### Brief:
Starting at the first line and ending at the last, reproduce the records below exactly.

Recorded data
'''

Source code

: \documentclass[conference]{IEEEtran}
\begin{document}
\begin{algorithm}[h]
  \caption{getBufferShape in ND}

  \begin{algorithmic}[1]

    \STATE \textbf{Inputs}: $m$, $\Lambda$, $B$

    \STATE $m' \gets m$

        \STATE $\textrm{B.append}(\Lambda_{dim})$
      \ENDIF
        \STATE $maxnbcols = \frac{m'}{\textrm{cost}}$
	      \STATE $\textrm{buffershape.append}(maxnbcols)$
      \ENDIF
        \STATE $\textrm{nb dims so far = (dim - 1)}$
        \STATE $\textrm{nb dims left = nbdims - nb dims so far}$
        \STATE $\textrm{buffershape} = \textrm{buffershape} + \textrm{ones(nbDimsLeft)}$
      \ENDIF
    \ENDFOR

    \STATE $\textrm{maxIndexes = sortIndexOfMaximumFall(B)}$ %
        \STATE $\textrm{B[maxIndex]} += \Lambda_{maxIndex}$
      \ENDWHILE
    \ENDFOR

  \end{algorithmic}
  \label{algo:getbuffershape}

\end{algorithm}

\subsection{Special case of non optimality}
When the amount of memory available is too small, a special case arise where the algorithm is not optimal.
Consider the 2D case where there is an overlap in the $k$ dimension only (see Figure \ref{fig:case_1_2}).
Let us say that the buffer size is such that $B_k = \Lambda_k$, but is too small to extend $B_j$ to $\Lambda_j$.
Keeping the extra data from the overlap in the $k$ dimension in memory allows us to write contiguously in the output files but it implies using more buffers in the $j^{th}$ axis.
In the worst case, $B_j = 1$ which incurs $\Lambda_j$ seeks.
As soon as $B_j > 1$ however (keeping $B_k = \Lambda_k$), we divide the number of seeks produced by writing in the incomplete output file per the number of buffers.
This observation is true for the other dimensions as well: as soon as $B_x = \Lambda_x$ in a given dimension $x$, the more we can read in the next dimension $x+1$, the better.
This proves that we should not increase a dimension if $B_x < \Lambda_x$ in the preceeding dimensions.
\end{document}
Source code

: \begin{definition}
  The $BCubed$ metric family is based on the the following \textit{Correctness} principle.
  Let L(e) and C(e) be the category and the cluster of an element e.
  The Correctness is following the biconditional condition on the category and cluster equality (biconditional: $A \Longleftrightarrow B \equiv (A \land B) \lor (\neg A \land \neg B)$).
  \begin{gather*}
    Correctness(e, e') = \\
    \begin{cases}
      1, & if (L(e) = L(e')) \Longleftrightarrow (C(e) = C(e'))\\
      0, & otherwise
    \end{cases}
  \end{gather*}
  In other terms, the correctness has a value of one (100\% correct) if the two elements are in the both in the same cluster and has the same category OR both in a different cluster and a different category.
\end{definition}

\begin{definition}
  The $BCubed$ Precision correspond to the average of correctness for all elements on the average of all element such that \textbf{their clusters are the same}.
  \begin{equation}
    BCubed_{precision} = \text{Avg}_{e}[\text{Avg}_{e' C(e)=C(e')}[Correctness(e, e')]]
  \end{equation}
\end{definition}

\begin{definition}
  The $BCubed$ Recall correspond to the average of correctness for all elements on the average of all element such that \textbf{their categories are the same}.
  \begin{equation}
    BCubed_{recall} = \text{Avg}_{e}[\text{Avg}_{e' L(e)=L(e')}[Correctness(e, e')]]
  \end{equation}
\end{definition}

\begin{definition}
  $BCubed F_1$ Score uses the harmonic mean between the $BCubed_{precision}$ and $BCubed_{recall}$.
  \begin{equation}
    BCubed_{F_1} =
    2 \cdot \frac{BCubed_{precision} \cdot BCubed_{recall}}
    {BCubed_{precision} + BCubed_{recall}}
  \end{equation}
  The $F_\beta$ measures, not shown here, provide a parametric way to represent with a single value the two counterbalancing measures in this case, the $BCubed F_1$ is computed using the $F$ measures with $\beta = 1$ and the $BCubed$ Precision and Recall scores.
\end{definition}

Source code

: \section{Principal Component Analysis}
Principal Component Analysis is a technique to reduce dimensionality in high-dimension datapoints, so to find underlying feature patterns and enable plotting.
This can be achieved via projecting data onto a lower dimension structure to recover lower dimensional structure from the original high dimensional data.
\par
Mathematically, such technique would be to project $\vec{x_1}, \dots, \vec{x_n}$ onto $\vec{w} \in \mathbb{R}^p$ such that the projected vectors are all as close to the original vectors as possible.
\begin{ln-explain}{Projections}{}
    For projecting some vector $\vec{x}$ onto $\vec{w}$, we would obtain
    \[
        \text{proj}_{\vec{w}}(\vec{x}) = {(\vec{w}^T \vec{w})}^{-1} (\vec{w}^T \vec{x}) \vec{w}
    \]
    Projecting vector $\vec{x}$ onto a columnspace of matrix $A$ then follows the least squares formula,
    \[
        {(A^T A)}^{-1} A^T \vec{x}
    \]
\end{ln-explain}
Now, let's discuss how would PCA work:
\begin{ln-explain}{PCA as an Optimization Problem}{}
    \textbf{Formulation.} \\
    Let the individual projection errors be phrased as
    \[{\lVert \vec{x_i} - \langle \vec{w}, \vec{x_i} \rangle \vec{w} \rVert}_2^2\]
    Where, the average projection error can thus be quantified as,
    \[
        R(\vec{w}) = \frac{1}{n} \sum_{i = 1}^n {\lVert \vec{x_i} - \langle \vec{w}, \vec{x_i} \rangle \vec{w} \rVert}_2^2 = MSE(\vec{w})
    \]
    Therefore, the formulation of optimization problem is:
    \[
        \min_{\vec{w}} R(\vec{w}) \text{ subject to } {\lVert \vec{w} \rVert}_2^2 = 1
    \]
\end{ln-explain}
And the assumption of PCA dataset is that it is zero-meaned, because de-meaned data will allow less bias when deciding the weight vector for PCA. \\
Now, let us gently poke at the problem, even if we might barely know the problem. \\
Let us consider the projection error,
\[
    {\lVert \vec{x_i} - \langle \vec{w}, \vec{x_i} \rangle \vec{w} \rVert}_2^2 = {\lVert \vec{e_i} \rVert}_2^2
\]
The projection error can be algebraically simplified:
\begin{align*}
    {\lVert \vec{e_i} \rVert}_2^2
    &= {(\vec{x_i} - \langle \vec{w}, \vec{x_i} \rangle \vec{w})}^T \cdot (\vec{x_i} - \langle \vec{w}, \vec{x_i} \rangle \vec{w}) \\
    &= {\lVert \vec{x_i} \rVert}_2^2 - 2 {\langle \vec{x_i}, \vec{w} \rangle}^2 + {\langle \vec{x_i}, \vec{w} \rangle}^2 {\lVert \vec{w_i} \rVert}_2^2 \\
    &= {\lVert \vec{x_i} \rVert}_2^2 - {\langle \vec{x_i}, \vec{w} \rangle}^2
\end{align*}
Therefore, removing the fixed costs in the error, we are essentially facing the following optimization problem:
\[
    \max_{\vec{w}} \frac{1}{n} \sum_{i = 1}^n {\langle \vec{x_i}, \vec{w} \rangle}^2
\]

'''

### Result of the exercise:
Source code

: \documentclass[conference]{IEEEtran}
\begin{document}
\begin{algorithm}[h]
  \caption{getBufferShape in ND}

  \begin{algorithmic}[1]

    \STATE \textbf{Inputs}: $m$, $\Lambda$, $B$

    \STATE $m' \gets m$

        \STATE $\textrm{B.append}(\Lambda_{dim})$
      \ENDIF
        \STATE $maxnbcols = \frac{m'}{\textrm{cost}}$
	      \STATE $\textrm{buffershape.append}(maxnbcols)$
      \ENDIF
        \STATE $\textrm{nb dims so far = (dim - 1)}$
        \STATE $\textrm{nb dims left = nbdims - nb dims so far}$
        \STATE $\textrm{buffershape} = \textrm{buffershape} + \textrm{ones(nbDimsLeft)}$
      \ENDIF
    \ENDFOR

    \STATE $\textrm{maxIndexes = sortIndexOfMaximumFall(B)}$ %
        \STATE $\textrm{B[maxIndex]} += \Lambda_{maxIndex}$
      \ENDWHILE
    \ENDFOR

  \end{algorithmic}
  \label{algo:getbuffershape}

\end{algorithm}

\subsection{Special case of non optimality}
When the amount of memory available is too small, a special case arise where the algorithm is not optimal.
Consider the 2D case where there is an overlap in the $k$ dimension only (see Figure \ref{fig:case_1_2}).
Let us say that the buffer size is such that $B_k = \Lambda_k$, but is too small to extend $B_j$ to $\Lambda_j$.
Keeping the extra data from the overlap in the $k$ dimension in memory allows us to write contiguously in the output files but it implies using more buffers in the $j^{th}$ axis.
In the worst case, $B_j = 1$ which incurs $\Lambda_j$ seeks.
As soon as $B_j > 1$ however (keeping $B_k = \Lambda_k$), we divide the number of seeks produced by writing in the incomplete output file per the number of buffers.
This observation is true for the other dimensions as well: as soon as $B_x = \Lambda_x$ in a given dimension $x$, the more we can read in the next dimension $x+1$, the better.
This proves that we should not increase a dimension if $B_x < \Lambda_x$ in the preceeding dimensions.
\end{document}
Source code

: \begin{definition}
  The $BCubed$ metric family is based on the the following \textit{Correctness} principle.
  Let L(e) and C(e) be the category and the cluster of an element e.
  The Correctness is following the biconditional condition on the category and cluster equality (biconditional: $A \Longleftrightarrow B \equiv (A \land B) \lor (\neg A \land \neg B)$).
  \begin{gather*}
    Correctness(e, e') = \\
    \begin{cases}
      1, & if (L(e) = L(e')) \Longleftrightarrow (C(e) = C(e'))\\
      0, & otherwise
    \end{cases}
  \end{gather*}
  In other terms, the correctness has a value of one (100\% correct) if the two elements are in the both in the same cluster and has the same category OR both in a different cluster and a different category.
\end{definition}

\begin{definition}
  The $BCubed$ Precision correspond to the average of correctness for all elements on the average of all element such that \textbf{their clusters are the same}.
  \begin{equation}
    BCubed_{precision} = \text{Avg}_{e}[\text{Avg}_{e' C(e)=C(e')}[Correctness(e, e')]]
  \end{equation}
\end{definition}

\begin{definition}
  The $BCubed$ Recall correspond to the average of correctness for all elements on the average of all element such that \textbf{their categories are the same}.
  \begin{equation}
    BCubed_{recall} = \text{Avg}_{e}[\text{Avg}_{e' L(e)=L(e')}[Correctness(e, e')]]
  \end{equation}
\end{definition}

\begin{definition}
  $BCubed F_1$ Score uses the harmonic mean between the $BCubed_{precision}$ and $BCubed_{recall}$.
  \begin{equation}
    BCubed_{F_1} =
    2 \cdot \frac{BCubed_{precision} \cdot BCubed_{recall}}
    {BCubed_{precision} + BCubed_{recall}}
  \end{equation}
  The $F_\beta$ measures, not shown here, provide a parametric way to represent with a single value the two counterbalancing measures in this case, the $BCubed F_1$ is computed using the $F$ measures with $\beta = 1$ and the $BCubed$ Precision and Recall scores.
\end{definition}

Source code

: \section{Principal Component Analysis}
Principal Component Analysis is a technique to reduce dimensionality in high-dimension datapoints, so to find underlying feature patterns and enable plotting.
This can be achieved via projecting data onto a lower dimension structure to recover lower dimensional structure from the original high dimensional data.
\par
Mathematically, such technique would be to project $\vec{x_1}, \dots, \vec{x_n}$ onto $\vec{w} \in \mathbb{R}^p$ such that the projected vectors are all as close to the original vectors as possible.
\begin{ln-explain}{Projections}{}
    For projecting some vector $\vec{x}$ onto $\vec{w}$, we would obtain
    \[
        \text{proj}_{\vec{w}}(\vec{x}) = {(\vec{w}^T \vec{w})}^{-1} (\vec{w}^T \vec{x}) \vec{w}
    \]
    Projecting vector $\vec{x}$ onto a columnspace of matrix $A$ then follows the least squares formula,
    \[
        {(A^T A)}^{-1} A^T \vec{x}
    \]
\end{ln-explain}
Now, let's discuss how would PCA work:
\begin{ln-explain}{PCA as an Optimization Problem}{}
    \textbf{Formulation.} \\
    Let the individual projection errors be phrased as
    \[{\lVert \vec{x_i} - \langle \vec{w}, \vec{x_i} \rangle \vec{w} \rVert}_2^2\]
    Where, the average projection error can thus be quantified as,
    \[
        R(\vec{w}) = \frac{1}{n} \sum_{i = 1}^n {\lVert \vec{x_i} - \langle \vec{w}, \vec{x_i} \rangle \vec{w} \rVert}_2^2 = MSE(\vec{w})
    \]
    Therefore, the formulation of optimization problem is:
    \[
        \min_{\vec{w}} R(\vec{w}) \text{ subject to } {\lVert \vec{w} \rVert}_2^2 = 1
    \]
\end{ln-explain}
And the assumption of PCA dataset is that it is zero-meaned, because de-meaned data will allow less bias when deciding the weight vector for PCA. \\
Now, let us gently poke at the problem, even if we might barely know the problem. \\
Let us consider the projection error,
\[
    {\lVert \vec{x_i} - \langle \vec{w}, \vec{x_i} \rangle \vec{w} \rVert}_2^2 = {\lVert \vec{e_i} \rVert}_2^2
\]
The projection error can be algebraically simplified:
\begin{align*}
    {\lVert \vec{e_i} \rVert}_2^2
    &= {(\vec{x_i} - \langle \vec{w}, \vec{x_i} \rangle \vec{w})}^T \cdot (\vec{x_i} - \langle \vec{w}, \vec{x_i} \rangle \vec{w}) \\
    &= {\lVert \vec{x_i} \rVert}_2^2 - 2 {\langle \vec{x_i}, \vec{w} \rangle}^2 + {\langle \vec{x_i}, \vec{w} \rangle}^2 {\lVert \vec{w_i} \rVert}_2^2 \\
    &= {\lVert \vec{x_i} \rVert}_2^2 - {\langle \vec{x_i}, \vec{w} \rangle}^2
\end{align*}
Therefore, removing the fixed costs in the error, we are essentially facing the following optimization problem:
\[
    \max_{\vec{w}} \frac{1}{n} \sum_{i = 1}^n {\langle \vec{x_i}, \vec{w} \rangle}^2
\]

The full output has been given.